CNBC: Beware of Chasing Bear Market Rallies, Strategists Warn
Article by Nancy Hungerford in CNBC financial
Investors in Asia are kicking off the new trading week with a note of caution, keeping an eye on volatility emanating from Wall Street.
Following the Dow’s biggest weekly rally since 1938, and the best performance for the S&P 500 and Nasdaq on the week since 2009, investors are debating whether U.S. markets have already bottomed or if more pain is in store.
Attributing the recent gains in equities and emerging market currencies to extraordinary monetary and fiscal stimulus measures, Eric Robertsen, head of global macro strategy at Standard Chartered, warned clients that the risk-rally lacks sustainability.
Consumer confidence hit
“The release of Q1 brokerage statements over the next month will coincide with the release of global economic data showing the depths of the economic collapse,” Robertsen explains in his weekly note. “We believe these two factors combined will exacerbate the weakness in consumer confidence, already under attack from the growing health crisis and the prospect of extensive unemployment.”
He pointed out that while the market declines have been well publicized, these first quarter statements will put “negative returns in black-and-white print” for retail investors.
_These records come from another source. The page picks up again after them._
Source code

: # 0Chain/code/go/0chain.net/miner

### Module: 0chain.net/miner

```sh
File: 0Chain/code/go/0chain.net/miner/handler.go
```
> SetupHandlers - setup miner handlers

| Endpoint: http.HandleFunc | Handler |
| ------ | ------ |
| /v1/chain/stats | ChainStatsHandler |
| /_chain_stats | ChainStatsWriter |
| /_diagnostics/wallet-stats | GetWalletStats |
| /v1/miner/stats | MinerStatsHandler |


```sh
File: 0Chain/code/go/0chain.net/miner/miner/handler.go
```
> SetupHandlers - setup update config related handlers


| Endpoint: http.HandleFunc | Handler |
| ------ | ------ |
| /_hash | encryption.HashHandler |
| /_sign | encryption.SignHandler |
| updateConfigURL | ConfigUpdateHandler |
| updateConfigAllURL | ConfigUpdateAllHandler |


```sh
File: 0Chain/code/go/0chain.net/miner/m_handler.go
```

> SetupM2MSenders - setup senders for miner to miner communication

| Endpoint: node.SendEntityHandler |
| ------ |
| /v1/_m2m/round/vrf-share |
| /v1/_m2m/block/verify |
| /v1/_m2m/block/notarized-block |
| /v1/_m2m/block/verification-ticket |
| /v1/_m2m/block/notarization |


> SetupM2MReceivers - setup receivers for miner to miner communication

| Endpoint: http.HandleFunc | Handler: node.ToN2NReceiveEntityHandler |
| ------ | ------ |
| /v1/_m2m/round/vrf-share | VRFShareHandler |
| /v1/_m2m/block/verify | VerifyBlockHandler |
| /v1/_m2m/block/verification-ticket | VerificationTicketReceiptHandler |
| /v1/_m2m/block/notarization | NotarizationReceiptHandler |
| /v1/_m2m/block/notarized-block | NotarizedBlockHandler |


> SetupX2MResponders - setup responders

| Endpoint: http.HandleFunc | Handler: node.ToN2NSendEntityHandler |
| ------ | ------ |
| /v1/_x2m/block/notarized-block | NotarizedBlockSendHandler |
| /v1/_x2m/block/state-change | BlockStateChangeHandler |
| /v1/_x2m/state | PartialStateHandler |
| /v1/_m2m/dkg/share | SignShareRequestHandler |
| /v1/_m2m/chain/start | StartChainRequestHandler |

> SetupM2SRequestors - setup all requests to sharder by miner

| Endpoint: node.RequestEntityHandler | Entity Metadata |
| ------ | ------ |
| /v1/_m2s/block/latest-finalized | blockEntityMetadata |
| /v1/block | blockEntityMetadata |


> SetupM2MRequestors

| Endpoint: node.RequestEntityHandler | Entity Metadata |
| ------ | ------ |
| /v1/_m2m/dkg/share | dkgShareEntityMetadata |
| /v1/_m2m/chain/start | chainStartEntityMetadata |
The losses incurred on traditionally safe investments will also hit home, Robertsen suggested, pointing to a recent 5% to 15% decline in exchange-traded funds tied to U.S. credit markets.
Investors are waiting on a deluge of economic data this week stateside that could fuel economic gloom.
Robertsen looked back to the global financial crisis as a lesson in policy-induced rebounds. “Don’t forget that equities bounced in November 2008 when support measures were announced, before trading down to new lows in March 2009. Only then did the recovery begin.”